Audi covers all its bases and more

With its fresh look and pretty architecture, there’s little doubt the Audi Q3 is one of the more eye-catching members of the increasingly numerous compact SUV segment or, to be more specific, the premium compact SUV segment.

Audi covers all its bases and more

Up against the likes of the Mercedes GLA, the BMW X1, and, most expensively, the Range Rover Evoque, the Audi contender has a lot going for it.

Perhaps the best looking of the three German contenders, the Audi is a very saleable machine and, when fully stacked, undoubtedly the best of the trio. While it will struggle to match the abilities of the Evoque as a sheer off-road contender, it is capable of beating the others into a cocked hat. The other thing going for it is that it is substantially cheaper than the Range Rover.

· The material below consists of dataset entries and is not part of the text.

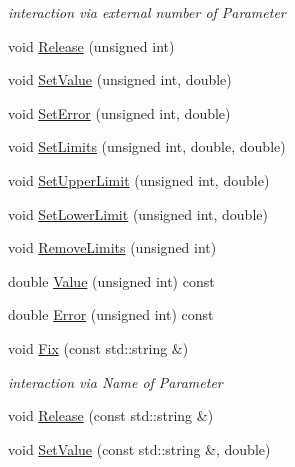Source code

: \begin{DoxyCompactItemize}
\begin{DoxyCompactList}\small\item\em interaction via external number of Parameter \end{DoxyCompactList}\item 
void \mbox{\hyperlink{classROOT_1_1Minuit2_1_1MnUserParameters_a7bd8fe4d8f50de145f3f3abc6ec4fae4}{Release}} (unsigned int)
\item 
void \mbox{\hyperlink{classROOT_1_1Minuit2_1_1MnUserParameters_a6a2523d00c1b000fbc1c95da7a4a926a}{Set\+Value}} (unsigned int, double)
\item 
void \mbox{\hyperlink{classROOT_1_1Minuit2_1_1MnUserParameters_a64cbb6833d91d7f3bdef5b4dec9ae20f}{Set\+Error}} (unsigned int, double)
\item 
void \mbox{\hyperlink{classROOT_1_1Minuit2_1_1MnUserParameters_afa56296f97716c90cfbdd3f81d5caffc}{Set\+Limits}} (unsigned int, double, double)
\item 
void \mbox{\hyperlink{classROOT_1_1Minuit2_1_1MnUserParameters_a9127811ac07731aea64f1869a620d11b}{Set\+Upper\+Limit}} (unsigned int, double)
\item 
void \mbox{\hyperlink{classROOT_1_1Minuit2_1_1MnUserParameters_a5fa6d9f50413c05aabed1d11ee26c6cc}{Set\+Lower\+Limit}} (unsigned int, double)
\item 
void \mbox{\hyperlink{classROOT_1_1Minuit2_1_1MnUserParameters_a399fd2fff4e1055c0878c8ce24205544}{Remove\+Limits}} (unsigned int)
\item 
double \mbox{\hyperlink{classROOT_1_1Minuit2_1_1MnUserParameters_a5084b0d1312ddb87609ff726a11fd7f6}{Value}} (unsigned int) const
\item 
double \mbox{\hyperlink{classROOT_1_1Minuit2_1_1MnUserParameters_a08122c2515f2f3505ae14a26f7112dcc}{Error}} (unsigned int) const
\item 
void \mbox{\hyperlink{classROOT_1_1Minuit2_1_1MnUserParameters_a2ae09cd0fae9785d4c097439862ab63b}{Fix}} (const std\+::string \&)
\begin{DoxyCompactList}\small\item\em interaction via Name of Parameter \end{DoxyCompactList}\item 
void \mbox{\hyperlink{classROOT_1_1Minuit2_1_1MnUserParameters_ac178a853a9641a88a9a1412224e6e105}{Release}} (const std\+::string \&)
\item 
void \mbox{\hyperlink{classROOT_1_1Minuit2_1_1MnUserParameters_a83c0197f87bd6722f0ddfed4bf406fbe}{Set\+Value}} (const std\+::string \&, double)

\end{DoxyCompactItemize}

With a stand-out road presence that catches the eye of even the most uneducated car appraiser, the Q3 is also blessed with the sort of build quality that so many others strive for but never achieve.

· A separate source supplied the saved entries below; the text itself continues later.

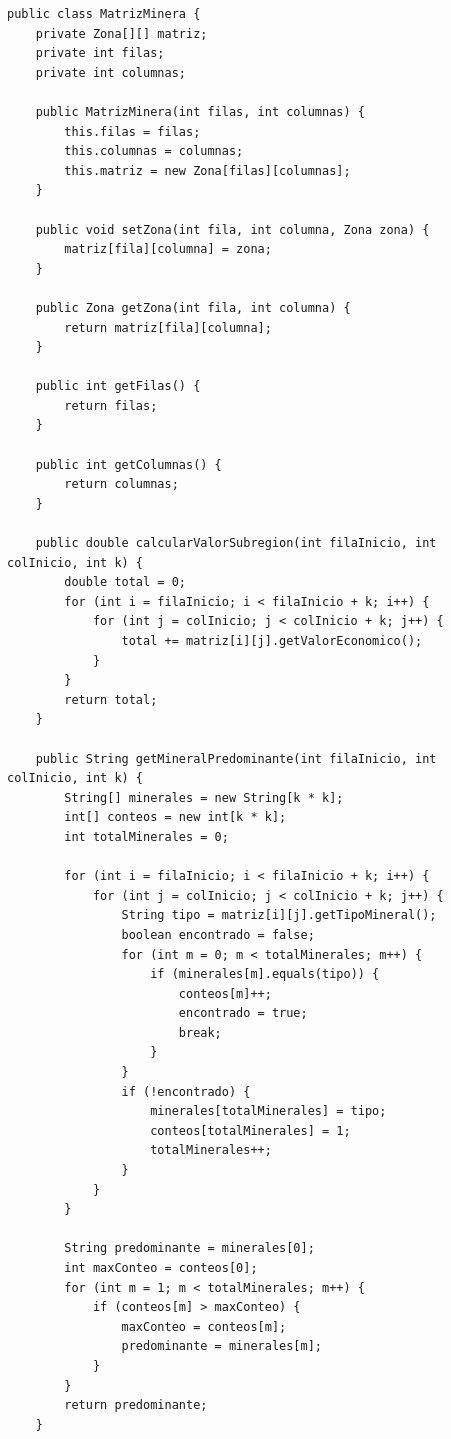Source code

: \documentclass[12pt]{article}
\begin{document}
\begin{verbatim}
public class MatrizMinera {
    private Zona[][] matriz;
    private int filas;
    private int columnas;

    public MatrizMinera(int filas, int columnas) {
        this.filas = filas;
        this.columnas = columnas;
        this.matriz = new Zona[filas][columnas];
    }

    public void setZona(int fila, int columna, Zona zona) {
        matriz[fila][columna] = zona;
    }

    public Zona getZona(int fila, int columna) {
        return matriz[fila][columna];
    }

    public int getFilas() {
        return filas;
    }

    public int getColumnas() {
        return columnas;
    }

    public double calcularValorSubregion(int filaInicio, int colInicio, int k) {
        double total = 0;
        for (int i = filaInicio; i < filaInicio + k; i++) {
            for (int j = colInicio; j < colInicio + k; j++) {
                total += matriz[i][j].getValorEconomico();
            }
        }
        return total;
    }

    public String getMineralPredominante(int filaInicio, int colInicio, int k) {
        String[] minerales = new String[k * k];
        int[] conteos = new int[k * k];
        int totalMinerales = 0;

        for (int i = filaInicio; i < filaInicio + k; i++) {
            for (int j = colInicio; j < colInicio + k; j++) {
                String tipo = matriz[i][j].getTipoMineral();
                boolean encontrado = false;
                for (int m = 0; m < totalMinerales; m++) {
                    if (minerales[m].equals(tipo)) {
                        conteos[m]++;
                        encontrado = true;
                        break;
                    }
                }
                if (!encontrado) {
                    minerales[totalMinerales] = tipo;
                    conteos[totalMinerales] = 1;
                    totalMinerales++;
                }
            }
        }

        String predominante = minerales[0];
        int maxConteo = conteos[0];
        for (int m = 1; m < totalMinerales; m++) {
            if (conteos[m] > maxConteo) {
                maxConteo = conteos[m];
                predominante = minerales[m];
            }
        }
        return predominante;
    }


\end{verbatim}
\end{document}

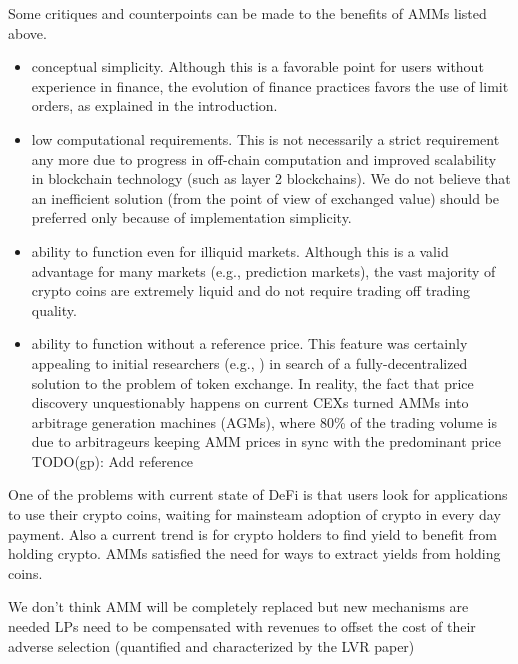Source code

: \documentclass[11pt, reqno]{amsart}
\theoremstyle{definition}
\theoremstyle{remark}
\begin{document}
Some critiques and counterpoints can be made to the benefits of AMMs listed above.
\begin{itemize}
	\item conceptual simplicity. Although this is a favorable point for users
	      without experience in finance, the evolution of finance practices favors the
	      use of limit orders, as explained in the introduction.
	\item low computational requirements. This is not necessarily a strict
	      requirement any more due to progress in off-chain computation and
          improved scalability in blockchain technology (such as layer 2
          blockchains). We do not believe that an inefficient solution (from
          the point of view of exchanged value) should be preferred only
          because of implementation simplicity.
	\item ability to function even for illiquid markets.
	      Although this is a valid advantage for many markets (e.g., prediction markets),
	      the vast majority of crypto coins are extremely liquid and do not require
	      trading off trading quality.
	\item ability to function without a reference price.
          This feature was certainly appealing to initial researchers (e.g., \cite{Bu17})
	      in search of a fully-decentralized solution to the problem
	      of token exchange. In reality, the fact that price discovery unquestionably
	      happens on current CEXs turned AMMs into arbitrage generation machines
	      (AGMs), where 80\% of the trading volume is due to arbitrageurs keeping AMM
	      prices in sync with the predominant price TODO(gp): Add reference
\end{itemize}

One of the problems with current state of DeFi is that users look for
applications to use their crypto coins, waiting for mainsteam adoption of
crypto in every day payment.
Also a current trend is for crypto holders to find yield to benefit from
holding crypto. AMMs satisfied the need for ways to extract yields from holding
coins.

We don't think AMM will be completely replaced but new mechanisms are needed LPs
need to be compensated with revenues to offset the cost of their adverse
selection (quantified and characterized by the LVR paper)
\end{document}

There are funny things going on in the way manufacturers are now compartmentalising their vehicles and thus the Q3 actually falls somewhere between a Crossover and an SUV. It is now more a road-biased car than an off-roader — perhaps unashamedly so. As it now has a much greater 2WD predisposition, the chances are it will appeal to a greater number of people.

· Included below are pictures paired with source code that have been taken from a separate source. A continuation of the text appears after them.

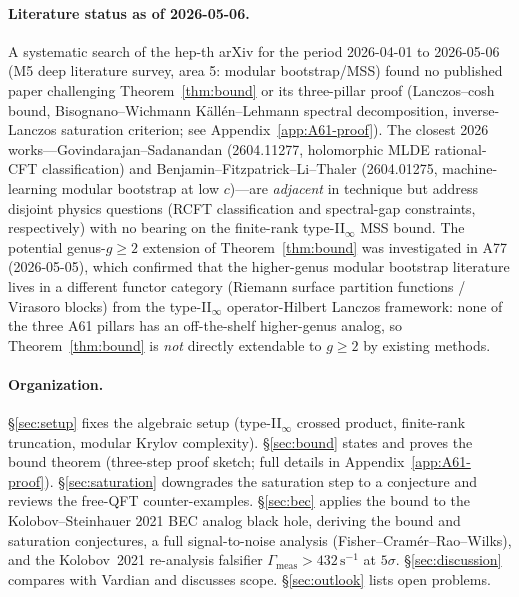 \documentclass[12pt,a4paper]{article}
\begin{document}
\paragraph{Literature status as of 2026-05-06.}
A systematic search of the hep-th arXiv for the period 2026-04-01 to
2026-05-06 (M5 deep literature survey, area 5: modular bootstrap/MSS)
found no published paper challenging Theorem~\ref{thm:bound} or its
three-pillar proof (Lanczos--cosh bound, Bisognano--Wichmann
K\"{a}ll\'{e}n--Lehmann spectral decomposition, inverse-Lanczos
saturation criterion; see Appendix~\ref{app:A61-proof}).
The closest 2026 works---Govindarajan--Sadanandan (2604.11277, holomorphic
MLDE rational-CFT classification) and Benjamin--Fitzpatrick--Li--Thaler
(2604.01275, machine-learning modular bootstrap at low $c$)---are
\emph{adjacent} in technique but address disjoint physics questions (RCFT
classification and spectral-gap constraints, respectively) with no
bearing on the finite-rank type-II$_\infty$ MSS bound.
The potential genus-$g \ge 2$ extension of Theorem~\ref{thm:bound} was
investigated in A77 (2026-05-05), which confirmed that the higher-genus
modular bootstrap literature lives in a different functor category (Riemann
surface partition functions / Virasoro blocks) from the type-II$_\infty$
operator-Hilbert Lanczos framework: none of the three A61 pillars has an
off-the-shelf higher-genus analog, so Theorem~\ref{thm:bound} is
\emph{not} directly extendable to $g \ge 2$ by existing methods.

\paragraph{Organization.}
\S\ref{sec:setup} fixes the algebraic setup (type-II$_\infty$ crossed
product, finite-rank truncation, modular Krylov complexity).
\S\ref{sec:bound} states and proves the bound theorem (three-step proof
sketch; full details in Appendix~\ref{app:A61-proof}).
\S\ref{sec:saturation} downgrades the saturation step to a conjecture
and reviews the free-QFT counter-examples.
\S\ref{sec:bec} applies the bound to the Kolobov--Steinhauer 2021
BEC analog black hole, deriving the bound and saturation conjectures,
a full signal-to-noise analysis (Fisher--Cram\'{e}r--Rao--Wilks),
and the Kolobov~2021 re-analysis falsifier
$\Gamma_{\mathrm{meas}} > 432\,\mathrm{s}^{-1}$ at $5\sigma$.
\S\ref{sec:discussion} compares with Vardian and discusses scope.
\S\ref{sec:outlook} lists open problems.

\end{document}

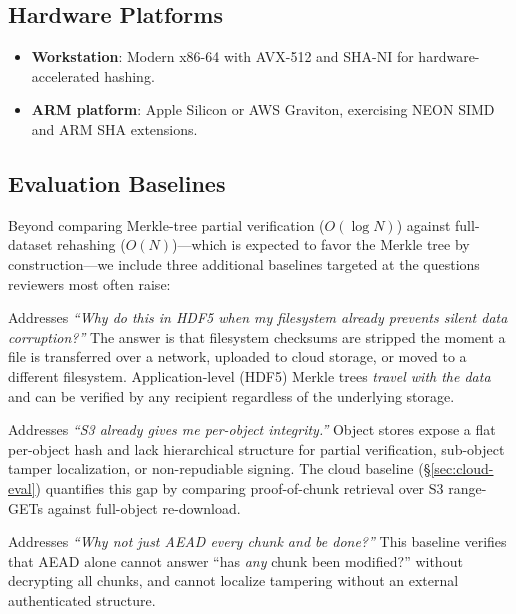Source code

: \documentclass[11pt]{article}
\begin{document}
\subsection{Hardware Platforms}

\begin{itemize}[nosep]
  \item \textbf{Workstation}: Modern x86-64 with AVX-512 and SHA-NI for
    hardware-accelerated hashing.
  \item \textbf{ARM platform}: Apple Silicon or AWS Graviton, exercising NEON
    SIMD and ARM SHA extensions.
\end{itemize}

\subsection{Evaluation Baselines}

Beyond comparing Merkle-tree partial verification ($O(\log N)$) against
full-dataset rehashing ($O(N)$)---which is expected to favor the Merkle tree by
construction---we include three additional baselines targeted at the questions
reviewers most often raise:

\begin{description}[nosep]
  \item[Filesystem-level checksumming
    (ZFS~\cite{bonwick2003zfs}, Btrfs).] Addresses
    \emph{``Why do this in HDF5 when my filesystem already prevents silent
    data corruption?''} The answer is that filesystem checksums are stripped
    the moment a file is transferred over a network, uploaded to cloud
    storage, or moved to a different filesystem. Application-level (HDF5)
    Merkle trees \emph{travel with the data} and can be verified by any
    recipient regardless of the underlying storage.
  \item[Cloud object-store checksums (S3 ETag, GCS CRC32C).] Addresses
    \emph{``S3 already gives me per-object integrity.''} Object stores
    expose a flat per-object hash and lack hierarchical structure for
    partial verification, sub-object tamper localization, or
    non-repudiable signing. The cloud baseline (\S\ref{sec:cloud-eval})
    quantifies this gap by comparing proof-of-chunk retrieval over S3
    range-GETs against full-object re-download.
  \item[Per-chunk AEAD only (no Merkle tree).] Addresses
    \emph{``Why not just AEAD every chunk and be done?''} This baseline
    verifies that AEAD alone cannot answer ``has \emph{any} chunk been
    modified?'' without decrypting all chunks, and cannot localize
    tampering without an external authenticated structure.
\end{description}
\end{document}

Having driven the version fitted with the VW Group’s 1.4 TFSI turbocharged petrol engine, it seemed to me that it is definitely a car that knows its target market.

That’s not to say it is a car which I, personally, would particularly like to own, favouring as I do a full 4WD rather than the front-wheel drive option on offer in the tester. Readers will know by now of my preferences in this regard, although I do accept others might not feel the same way.

If you’re looking for a vehicle which provides absolute peace of mind in any driving circumstance, then there is only really one way to go: The one with Audi’s ‘quattro’ system in place.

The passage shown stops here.